» WORK TASK: In the records below, find the line with "<tr><td>ABBA</td><td>Waterloo</td><td>It just wasn't" and the line with "<tr><td>Black Sabbath</td><td>End of". Print both exactly, along with every line between them, and no other line.

» MATERIALS PROVIDED:
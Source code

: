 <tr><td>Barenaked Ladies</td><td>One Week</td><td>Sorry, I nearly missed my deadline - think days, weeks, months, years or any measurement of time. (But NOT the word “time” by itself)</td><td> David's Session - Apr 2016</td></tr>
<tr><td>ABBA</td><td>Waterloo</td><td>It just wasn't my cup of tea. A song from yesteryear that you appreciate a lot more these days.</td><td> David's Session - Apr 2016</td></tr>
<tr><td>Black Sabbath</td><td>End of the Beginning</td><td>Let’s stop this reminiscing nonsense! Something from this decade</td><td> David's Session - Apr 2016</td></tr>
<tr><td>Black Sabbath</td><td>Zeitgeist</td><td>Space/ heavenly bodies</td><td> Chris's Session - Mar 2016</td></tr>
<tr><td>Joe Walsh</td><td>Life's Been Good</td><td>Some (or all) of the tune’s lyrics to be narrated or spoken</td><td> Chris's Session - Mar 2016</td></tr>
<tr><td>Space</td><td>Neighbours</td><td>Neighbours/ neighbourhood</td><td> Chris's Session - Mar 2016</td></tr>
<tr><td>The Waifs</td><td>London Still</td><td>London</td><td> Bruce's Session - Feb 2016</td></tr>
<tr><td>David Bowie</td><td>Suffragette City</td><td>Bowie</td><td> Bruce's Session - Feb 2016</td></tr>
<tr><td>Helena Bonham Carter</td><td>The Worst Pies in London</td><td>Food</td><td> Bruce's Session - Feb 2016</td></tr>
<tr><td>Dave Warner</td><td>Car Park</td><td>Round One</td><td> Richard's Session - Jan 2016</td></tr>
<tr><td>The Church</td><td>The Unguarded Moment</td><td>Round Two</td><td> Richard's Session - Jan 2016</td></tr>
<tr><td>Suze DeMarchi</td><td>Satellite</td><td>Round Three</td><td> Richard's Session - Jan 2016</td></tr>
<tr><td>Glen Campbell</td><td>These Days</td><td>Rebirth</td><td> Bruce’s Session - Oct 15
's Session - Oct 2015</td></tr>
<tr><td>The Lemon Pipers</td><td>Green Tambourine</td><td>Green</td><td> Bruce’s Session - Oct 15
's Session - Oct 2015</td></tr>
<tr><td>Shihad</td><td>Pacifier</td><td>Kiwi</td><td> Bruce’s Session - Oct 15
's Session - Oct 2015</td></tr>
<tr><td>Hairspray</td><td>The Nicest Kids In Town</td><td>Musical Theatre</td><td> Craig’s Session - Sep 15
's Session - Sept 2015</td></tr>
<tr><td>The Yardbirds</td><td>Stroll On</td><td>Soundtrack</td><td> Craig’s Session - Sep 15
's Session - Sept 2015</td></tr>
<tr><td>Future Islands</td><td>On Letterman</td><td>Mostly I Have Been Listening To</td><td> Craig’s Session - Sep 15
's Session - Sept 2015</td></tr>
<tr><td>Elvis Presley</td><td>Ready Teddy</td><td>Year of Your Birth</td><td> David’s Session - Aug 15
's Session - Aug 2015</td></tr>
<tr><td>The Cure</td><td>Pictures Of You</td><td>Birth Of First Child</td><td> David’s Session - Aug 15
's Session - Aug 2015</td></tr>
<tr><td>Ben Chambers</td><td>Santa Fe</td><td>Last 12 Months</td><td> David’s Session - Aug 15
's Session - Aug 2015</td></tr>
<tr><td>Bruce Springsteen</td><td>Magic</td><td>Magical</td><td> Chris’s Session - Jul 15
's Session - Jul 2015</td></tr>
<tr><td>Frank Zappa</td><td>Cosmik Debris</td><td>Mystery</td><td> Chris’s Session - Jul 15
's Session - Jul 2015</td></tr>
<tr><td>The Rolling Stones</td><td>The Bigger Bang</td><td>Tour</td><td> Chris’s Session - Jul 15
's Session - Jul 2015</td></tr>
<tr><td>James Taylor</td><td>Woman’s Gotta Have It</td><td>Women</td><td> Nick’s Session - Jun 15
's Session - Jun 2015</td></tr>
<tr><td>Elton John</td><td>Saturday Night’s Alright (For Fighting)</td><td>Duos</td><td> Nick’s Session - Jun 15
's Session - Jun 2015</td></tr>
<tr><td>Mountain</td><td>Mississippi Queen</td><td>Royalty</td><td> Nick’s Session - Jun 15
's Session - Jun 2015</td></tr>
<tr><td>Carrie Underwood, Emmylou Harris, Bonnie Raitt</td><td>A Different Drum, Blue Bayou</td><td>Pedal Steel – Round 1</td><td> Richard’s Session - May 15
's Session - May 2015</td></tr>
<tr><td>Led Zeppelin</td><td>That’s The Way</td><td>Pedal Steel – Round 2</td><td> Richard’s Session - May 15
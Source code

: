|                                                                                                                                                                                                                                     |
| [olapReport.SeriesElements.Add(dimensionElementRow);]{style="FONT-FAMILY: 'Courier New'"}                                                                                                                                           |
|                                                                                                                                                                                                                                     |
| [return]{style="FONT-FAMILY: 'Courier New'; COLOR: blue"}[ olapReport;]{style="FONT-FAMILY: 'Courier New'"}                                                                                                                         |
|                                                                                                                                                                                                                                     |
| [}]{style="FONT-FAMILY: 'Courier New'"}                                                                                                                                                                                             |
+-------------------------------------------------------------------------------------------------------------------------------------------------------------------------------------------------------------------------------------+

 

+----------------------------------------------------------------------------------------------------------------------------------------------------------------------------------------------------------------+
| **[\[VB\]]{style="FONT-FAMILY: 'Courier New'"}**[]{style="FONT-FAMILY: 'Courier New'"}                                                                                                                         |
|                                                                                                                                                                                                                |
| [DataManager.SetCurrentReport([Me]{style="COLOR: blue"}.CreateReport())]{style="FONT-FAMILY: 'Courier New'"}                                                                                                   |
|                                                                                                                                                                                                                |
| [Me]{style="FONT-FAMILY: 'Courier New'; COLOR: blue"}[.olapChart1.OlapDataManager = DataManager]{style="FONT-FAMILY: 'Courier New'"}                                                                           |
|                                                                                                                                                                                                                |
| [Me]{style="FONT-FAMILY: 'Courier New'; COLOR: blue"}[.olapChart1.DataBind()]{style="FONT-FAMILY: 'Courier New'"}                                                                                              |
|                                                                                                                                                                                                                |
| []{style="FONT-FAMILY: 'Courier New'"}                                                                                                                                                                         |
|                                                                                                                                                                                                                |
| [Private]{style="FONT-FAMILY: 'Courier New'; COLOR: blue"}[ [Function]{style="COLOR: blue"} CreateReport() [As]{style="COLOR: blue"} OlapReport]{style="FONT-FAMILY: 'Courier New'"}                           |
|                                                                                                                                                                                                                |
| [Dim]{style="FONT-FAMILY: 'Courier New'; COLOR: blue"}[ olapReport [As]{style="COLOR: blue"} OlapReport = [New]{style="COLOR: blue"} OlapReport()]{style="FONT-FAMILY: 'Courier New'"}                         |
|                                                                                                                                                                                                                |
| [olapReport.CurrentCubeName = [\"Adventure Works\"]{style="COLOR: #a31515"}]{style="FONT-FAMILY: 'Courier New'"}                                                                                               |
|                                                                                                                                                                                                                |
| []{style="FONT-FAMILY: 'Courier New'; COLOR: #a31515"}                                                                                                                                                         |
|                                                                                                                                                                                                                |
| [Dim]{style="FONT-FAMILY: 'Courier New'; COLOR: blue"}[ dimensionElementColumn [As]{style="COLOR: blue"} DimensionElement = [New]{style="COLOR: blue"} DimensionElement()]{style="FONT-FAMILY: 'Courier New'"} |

» TASK RESPONSE:
<tr><td>ABBA</td><td>Waterloo</td><td>It just wasn't my cup of tea. A song from yesteryear that you appreciate a lot more these days.</td><td> David's Session - Apr 2016</td></tr>
<tr><td>Black Sabbath</td><td>End of the Beginning</td><td>Let’s stop this reminiscing nonsense! Something from this decade</td><td> David's Session - Apr 2016</td></tr>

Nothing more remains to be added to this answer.